Stored data entries

:::::

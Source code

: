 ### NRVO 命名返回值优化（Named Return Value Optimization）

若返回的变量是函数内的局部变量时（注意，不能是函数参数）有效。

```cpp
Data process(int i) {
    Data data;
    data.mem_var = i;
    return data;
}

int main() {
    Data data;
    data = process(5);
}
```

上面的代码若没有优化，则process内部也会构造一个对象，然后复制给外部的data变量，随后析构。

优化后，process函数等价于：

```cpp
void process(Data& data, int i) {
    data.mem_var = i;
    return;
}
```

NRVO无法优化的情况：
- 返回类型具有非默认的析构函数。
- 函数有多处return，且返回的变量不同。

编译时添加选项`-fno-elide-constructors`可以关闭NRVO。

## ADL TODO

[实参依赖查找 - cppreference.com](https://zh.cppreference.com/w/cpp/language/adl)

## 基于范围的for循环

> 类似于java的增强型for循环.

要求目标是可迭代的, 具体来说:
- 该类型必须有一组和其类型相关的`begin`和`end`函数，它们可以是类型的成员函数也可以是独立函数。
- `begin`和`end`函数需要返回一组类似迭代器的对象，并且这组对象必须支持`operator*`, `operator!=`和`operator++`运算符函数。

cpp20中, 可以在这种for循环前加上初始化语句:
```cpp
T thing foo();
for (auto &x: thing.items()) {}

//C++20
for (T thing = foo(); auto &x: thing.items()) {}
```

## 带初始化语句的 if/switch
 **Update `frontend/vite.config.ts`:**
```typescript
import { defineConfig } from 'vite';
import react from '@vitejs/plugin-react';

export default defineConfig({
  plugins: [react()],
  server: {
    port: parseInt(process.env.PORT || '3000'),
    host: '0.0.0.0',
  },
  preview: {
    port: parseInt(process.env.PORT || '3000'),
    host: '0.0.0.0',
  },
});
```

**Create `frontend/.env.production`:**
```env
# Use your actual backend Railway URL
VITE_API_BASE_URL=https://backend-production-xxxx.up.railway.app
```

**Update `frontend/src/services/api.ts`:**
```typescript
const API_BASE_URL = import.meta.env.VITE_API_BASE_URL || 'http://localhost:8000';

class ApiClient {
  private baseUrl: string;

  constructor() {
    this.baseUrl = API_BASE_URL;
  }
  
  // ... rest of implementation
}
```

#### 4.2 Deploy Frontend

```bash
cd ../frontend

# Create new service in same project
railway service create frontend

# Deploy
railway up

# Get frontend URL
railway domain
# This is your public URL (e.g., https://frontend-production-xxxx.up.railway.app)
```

:::::

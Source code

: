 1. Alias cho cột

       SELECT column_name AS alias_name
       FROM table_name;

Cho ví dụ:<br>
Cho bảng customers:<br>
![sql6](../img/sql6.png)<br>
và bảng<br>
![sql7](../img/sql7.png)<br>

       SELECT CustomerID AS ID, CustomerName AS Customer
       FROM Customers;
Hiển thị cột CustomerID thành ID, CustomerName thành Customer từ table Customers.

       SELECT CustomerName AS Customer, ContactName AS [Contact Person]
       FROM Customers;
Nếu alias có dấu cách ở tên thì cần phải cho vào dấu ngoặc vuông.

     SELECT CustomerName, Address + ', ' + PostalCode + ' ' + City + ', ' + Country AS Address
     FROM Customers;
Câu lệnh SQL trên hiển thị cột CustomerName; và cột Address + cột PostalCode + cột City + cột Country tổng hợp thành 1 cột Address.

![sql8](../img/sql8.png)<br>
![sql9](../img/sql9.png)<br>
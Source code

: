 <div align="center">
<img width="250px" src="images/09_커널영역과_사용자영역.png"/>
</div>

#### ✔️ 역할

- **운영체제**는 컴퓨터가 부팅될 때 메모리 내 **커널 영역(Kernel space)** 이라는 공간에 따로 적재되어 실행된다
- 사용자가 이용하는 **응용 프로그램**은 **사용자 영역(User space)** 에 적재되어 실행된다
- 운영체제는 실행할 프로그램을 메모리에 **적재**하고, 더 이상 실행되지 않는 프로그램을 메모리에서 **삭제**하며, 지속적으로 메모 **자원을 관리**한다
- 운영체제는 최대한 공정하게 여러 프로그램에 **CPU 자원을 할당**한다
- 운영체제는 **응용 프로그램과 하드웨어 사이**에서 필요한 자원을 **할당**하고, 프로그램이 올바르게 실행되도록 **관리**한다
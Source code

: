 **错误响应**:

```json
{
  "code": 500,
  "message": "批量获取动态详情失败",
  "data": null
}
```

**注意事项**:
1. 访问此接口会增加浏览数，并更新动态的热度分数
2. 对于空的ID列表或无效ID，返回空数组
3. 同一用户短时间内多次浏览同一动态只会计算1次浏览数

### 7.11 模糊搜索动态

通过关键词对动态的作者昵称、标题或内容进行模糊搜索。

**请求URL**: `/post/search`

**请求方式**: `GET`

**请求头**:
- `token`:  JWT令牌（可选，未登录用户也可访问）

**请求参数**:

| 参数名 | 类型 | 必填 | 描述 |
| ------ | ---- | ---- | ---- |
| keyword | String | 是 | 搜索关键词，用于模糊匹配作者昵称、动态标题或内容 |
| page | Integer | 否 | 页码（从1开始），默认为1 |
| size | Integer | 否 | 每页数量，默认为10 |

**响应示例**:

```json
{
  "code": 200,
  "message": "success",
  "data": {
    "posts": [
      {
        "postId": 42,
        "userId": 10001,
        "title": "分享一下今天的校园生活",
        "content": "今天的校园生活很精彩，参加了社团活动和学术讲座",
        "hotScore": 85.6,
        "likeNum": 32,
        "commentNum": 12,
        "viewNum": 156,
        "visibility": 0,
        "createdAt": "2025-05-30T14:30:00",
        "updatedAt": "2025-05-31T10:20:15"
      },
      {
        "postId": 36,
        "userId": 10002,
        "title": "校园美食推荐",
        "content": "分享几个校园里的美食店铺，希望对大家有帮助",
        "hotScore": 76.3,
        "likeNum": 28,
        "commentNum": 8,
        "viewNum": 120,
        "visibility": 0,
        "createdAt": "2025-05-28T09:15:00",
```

:::::

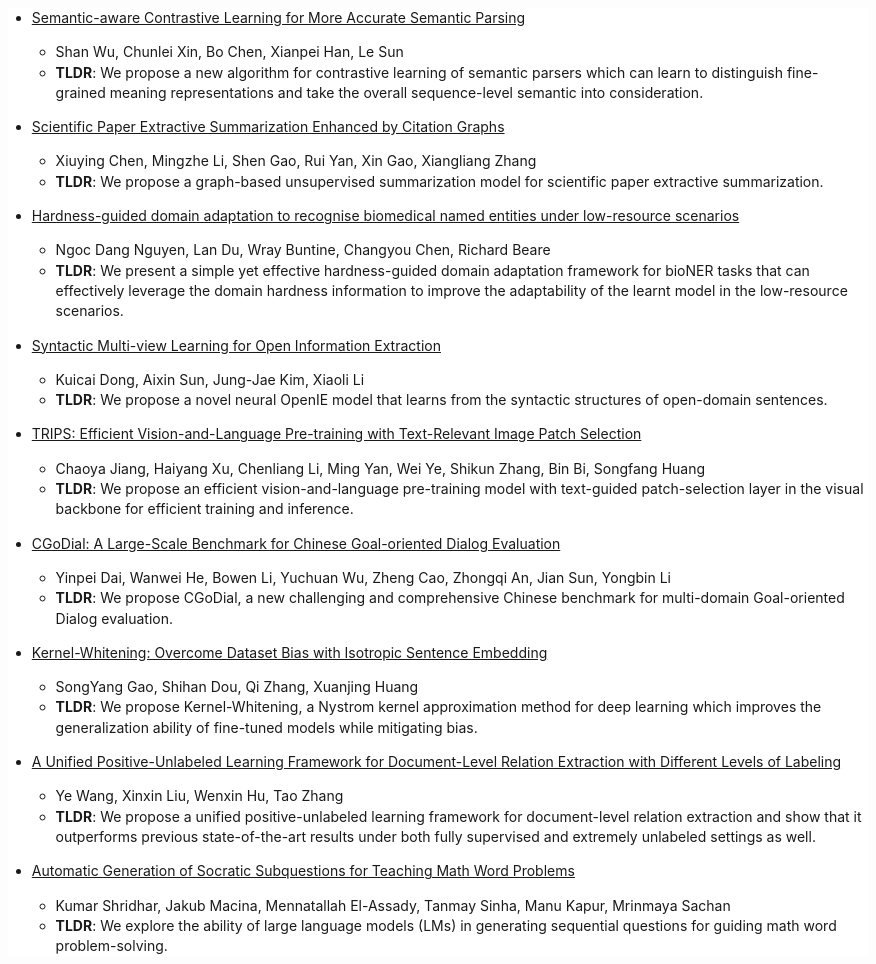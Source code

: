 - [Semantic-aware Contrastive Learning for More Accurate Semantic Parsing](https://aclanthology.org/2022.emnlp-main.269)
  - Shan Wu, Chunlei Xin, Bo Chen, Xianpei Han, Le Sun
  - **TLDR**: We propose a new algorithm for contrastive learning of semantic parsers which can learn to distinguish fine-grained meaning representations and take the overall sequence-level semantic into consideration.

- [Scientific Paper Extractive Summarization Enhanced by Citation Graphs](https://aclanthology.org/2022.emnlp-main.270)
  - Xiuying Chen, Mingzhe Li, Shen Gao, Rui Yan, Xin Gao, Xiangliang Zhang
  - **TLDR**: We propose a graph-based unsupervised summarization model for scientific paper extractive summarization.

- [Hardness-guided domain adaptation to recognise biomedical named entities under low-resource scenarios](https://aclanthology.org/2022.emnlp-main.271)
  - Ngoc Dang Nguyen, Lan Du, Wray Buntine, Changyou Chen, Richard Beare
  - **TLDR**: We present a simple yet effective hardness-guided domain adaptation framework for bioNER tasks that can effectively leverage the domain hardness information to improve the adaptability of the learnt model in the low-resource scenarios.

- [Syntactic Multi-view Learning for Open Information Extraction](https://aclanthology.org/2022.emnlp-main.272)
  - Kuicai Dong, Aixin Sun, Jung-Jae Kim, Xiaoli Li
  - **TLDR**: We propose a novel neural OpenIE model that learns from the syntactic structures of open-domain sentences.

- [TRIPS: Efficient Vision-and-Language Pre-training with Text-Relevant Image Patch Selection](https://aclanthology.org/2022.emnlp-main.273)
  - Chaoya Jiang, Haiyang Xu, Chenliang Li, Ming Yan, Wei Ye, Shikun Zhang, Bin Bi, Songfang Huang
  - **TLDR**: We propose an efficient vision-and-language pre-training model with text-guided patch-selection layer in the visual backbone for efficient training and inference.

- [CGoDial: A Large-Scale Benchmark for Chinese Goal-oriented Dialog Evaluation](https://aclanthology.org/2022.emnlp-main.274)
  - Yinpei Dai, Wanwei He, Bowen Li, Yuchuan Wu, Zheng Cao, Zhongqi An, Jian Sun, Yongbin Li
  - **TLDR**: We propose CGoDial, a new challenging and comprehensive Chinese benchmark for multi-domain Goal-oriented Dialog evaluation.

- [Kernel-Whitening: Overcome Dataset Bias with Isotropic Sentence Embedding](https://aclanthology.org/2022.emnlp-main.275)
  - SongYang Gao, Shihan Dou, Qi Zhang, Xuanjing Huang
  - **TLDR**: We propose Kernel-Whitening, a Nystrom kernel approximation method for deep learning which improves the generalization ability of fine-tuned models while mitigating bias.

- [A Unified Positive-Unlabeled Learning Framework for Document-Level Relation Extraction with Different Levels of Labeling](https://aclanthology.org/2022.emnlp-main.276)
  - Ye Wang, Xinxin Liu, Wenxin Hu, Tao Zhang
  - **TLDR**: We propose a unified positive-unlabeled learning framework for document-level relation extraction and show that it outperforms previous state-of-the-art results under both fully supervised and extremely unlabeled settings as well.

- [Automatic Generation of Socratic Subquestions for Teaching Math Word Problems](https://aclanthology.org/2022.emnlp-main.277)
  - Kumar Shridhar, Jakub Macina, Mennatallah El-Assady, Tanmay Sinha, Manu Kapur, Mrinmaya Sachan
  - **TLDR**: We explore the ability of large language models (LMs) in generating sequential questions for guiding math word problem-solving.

:::::

#### [PROMPT]
Copy each line in the entries above where the word "oriented" shows up.

#### [THE ANSWER]
- [CGoDial: A Large-Scale Benchmark for Chinese Goal-oriented Dialog Evaluation](https://aclanthology.org/2022.emnlp-main.274)
  - **TLDR**: We propose CGoDial, a new challenging and comprehensive Chinese benchmark for multi-domain Goal-oriented Dialog evaluation.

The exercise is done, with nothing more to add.